- _Material for this task_
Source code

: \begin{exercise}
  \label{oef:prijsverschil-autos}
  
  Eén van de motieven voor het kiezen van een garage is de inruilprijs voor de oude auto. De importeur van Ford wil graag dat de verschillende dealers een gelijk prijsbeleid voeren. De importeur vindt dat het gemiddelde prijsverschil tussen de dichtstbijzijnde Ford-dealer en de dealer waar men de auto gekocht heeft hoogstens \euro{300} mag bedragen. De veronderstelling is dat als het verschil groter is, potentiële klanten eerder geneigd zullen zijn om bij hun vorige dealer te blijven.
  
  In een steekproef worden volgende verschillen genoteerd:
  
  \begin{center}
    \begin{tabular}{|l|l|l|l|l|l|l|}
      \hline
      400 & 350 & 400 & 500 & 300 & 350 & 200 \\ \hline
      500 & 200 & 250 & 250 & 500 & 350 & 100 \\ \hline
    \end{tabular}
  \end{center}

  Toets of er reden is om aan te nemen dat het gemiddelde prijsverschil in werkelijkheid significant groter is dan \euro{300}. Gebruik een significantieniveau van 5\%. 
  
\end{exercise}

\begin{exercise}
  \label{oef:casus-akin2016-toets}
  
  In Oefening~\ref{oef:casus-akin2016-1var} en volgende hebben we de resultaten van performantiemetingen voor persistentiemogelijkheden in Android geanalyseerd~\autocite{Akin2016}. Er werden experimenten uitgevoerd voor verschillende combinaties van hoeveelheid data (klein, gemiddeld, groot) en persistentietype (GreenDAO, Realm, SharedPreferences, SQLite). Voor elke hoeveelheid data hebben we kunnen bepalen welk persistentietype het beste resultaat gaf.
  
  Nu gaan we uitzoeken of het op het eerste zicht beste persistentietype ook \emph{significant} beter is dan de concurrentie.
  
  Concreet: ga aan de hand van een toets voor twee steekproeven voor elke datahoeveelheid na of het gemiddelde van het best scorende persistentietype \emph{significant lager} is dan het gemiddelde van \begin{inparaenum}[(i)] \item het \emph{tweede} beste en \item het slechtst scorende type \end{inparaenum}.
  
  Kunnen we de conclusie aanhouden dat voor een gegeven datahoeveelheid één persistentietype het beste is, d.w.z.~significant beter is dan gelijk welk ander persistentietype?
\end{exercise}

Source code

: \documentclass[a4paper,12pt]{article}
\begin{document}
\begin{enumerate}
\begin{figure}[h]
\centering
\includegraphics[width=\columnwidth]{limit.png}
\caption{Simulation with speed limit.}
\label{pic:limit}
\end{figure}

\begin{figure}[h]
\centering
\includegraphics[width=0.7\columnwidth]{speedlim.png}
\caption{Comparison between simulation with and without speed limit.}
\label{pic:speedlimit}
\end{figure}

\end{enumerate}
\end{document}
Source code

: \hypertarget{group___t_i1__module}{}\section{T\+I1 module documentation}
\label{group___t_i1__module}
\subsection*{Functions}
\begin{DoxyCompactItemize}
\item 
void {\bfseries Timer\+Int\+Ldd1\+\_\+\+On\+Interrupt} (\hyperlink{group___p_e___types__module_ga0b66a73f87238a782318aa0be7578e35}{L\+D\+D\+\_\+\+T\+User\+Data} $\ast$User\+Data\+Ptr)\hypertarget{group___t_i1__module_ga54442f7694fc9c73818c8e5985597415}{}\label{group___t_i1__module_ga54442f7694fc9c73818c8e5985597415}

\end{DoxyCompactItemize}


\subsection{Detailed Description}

- _What you should do_
All lines from the beginning of the entries through the line marked "Eén van de motieven" are to be output exactly; nothing else belongs in the answer.

- _Answer_
Source code

: \begin{exercise}
  \label{oef:prijsverschil-autos}
  
  Eén van de motieven voor het kiezen van een garage is de inruilprijs voor de oude auto. De importeur van Ford wil graag dat de verschillende dealers een gelijk prijsbeleid voeren. De importeur vindt dat het gemiddelde prijsverschil tussen de dichtstbijzijnde Ford-dealer en de dealer waar men de auto gekocht heeft hoogstens \euro{300} mag bedragen. De veronderstelling is dat als het verschil groter is, potentiële klanten eerder geneigd zullen zijn om bij hun vorige dealer te blijven.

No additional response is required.